■ **Work item**:
In the data that follows, find each line containing "decrease" and copy it.
---
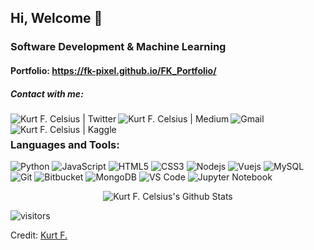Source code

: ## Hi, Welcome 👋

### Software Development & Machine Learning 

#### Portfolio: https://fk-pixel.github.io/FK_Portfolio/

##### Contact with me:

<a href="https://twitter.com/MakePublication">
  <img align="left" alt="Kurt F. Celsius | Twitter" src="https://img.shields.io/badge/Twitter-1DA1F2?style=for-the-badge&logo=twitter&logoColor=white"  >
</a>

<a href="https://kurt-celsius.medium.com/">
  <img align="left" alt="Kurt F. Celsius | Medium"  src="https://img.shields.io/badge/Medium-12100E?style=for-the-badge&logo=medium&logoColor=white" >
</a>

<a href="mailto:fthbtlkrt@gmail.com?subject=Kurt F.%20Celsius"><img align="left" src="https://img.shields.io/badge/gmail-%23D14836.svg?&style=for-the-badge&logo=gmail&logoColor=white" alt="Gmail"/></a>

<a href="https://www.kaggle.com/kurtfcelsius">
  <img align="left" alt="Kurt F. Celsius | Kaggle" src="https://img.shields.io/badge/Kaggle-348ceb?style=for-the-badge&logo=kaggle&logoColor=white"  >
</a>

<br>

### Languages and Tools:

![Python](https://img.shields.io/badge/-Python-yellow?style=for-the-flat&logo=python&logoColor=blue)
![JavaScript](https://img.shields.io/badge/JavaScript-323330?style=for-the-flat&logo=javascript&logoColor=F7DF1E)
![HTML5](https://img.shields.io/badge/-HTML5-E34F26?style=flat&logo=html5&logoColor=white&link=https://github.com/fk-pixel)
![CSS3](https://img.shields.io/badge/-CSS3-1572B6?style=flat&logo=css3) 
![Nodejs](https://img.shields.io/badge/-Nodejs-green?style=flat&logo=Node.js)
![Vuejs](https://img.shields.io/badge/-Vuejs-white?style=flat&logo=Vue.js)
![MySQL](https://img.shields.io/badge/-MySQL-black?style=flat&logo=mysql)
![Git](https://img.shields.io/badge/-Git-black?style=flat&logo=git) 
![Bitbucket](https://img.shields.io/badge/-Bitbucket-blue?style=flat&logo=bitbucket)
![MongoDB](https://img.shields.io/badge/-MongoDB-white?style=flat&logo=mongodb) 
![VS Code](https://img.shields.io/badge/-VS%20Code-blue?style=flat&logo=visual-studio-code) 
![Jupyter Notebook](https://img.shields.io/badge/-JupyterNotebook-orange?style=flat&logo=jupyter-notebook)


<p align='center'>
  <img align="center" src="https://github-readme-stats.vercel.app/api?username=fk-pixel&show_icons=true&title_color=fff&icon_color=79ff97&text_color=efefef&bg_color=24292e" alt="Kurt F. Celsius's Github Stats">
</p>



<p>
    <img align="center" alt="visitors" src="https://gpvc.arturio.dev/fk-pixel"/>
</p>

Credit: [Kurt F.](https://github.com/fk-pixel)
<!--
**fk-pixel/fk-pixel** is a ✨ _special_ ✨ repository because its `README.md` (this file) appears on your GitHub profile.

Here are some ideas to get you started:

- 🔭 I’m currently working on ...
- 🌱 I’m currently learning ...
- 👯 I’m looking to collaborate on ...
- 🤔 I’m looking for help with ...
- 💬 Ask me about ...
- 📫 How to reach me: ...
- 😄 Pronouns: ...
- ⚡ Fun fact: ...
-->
---
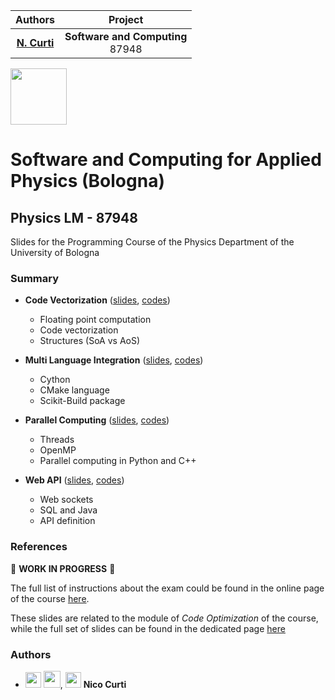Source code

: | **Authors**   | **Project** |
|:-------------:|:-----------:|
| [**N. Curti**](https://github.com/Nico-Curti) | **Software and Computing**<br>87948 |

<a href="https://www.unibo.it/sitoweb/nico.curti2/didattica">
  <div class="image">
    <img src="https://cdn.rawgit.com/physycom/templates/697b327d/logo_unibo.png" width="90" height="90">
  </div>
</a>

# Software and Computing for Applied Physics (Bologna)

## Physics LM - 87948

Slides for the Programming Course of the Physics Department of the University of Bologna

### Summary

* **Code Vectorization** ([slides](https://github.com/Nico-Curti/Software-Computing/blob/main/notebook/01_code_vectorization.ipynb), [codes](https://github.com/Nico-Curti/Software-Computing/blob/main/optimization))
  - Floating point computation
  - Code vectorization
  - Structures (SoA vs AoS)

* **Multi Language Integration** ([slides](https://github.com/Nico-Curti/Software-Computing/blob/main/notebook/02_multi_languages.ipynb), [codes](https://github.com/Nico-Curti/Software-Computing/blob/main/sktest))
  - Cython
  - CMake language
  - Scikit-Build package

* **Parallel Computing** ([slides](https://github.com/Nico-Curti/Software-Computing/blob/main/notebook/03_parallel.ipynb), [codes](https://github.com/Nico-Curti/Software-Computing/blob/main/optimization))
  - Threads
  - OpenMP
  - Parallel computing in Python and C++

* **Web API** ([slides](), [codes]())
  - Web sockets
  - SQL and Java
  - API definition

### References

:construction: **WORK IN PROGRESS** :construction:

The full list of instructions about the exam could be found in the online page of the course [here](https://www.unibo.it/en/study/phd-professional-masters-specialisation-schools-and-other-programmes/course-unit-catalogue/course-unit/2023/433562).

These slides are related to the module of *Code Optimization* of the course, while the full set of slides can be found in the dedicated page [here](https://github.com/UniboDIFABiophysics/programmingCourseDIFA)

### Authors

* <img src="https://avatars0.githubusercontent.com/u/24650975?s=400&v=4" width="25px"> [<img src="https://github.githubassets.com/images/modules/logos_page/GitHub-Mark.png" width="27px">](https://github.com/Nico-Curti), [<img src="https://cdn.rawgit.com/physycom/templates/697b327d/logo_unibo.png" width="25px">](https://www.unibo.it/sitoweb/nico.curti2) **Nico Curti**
---
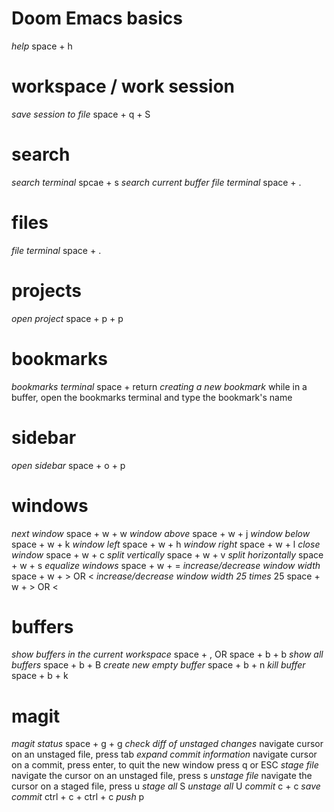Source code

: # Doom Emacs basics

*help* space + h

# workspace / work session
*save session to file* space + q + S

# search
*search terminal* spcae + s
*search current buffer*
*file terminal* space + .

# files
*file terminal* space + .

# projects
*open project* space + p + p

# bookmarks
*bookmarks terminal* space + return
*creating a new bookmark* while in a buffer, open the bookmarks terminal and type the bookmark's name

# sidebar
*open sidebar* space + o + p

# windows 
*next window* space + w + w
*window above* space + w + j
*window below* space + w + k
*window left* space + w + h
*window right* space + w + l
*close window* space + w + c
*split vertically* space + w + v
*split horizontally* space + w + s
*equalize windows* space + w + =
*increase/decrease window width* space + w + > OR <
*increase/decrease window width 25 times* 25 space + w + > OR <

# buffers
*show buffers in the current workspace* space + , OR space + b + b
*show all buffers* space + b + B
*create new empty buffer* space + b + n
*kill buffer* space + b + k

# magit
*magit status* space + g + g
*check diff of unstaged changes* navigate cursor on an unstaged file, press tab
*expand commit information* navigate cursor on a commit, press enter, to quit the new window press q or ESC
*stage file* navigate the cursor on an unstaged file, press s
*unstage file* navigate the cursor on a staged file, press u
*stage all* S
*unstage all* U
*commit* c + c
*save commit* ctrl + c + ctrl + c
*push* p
---
■ **Answer space**:
*increase/decrease window width* space + w + > OR <
*increase/decrease window width 25 times* 25 space + w + > OR <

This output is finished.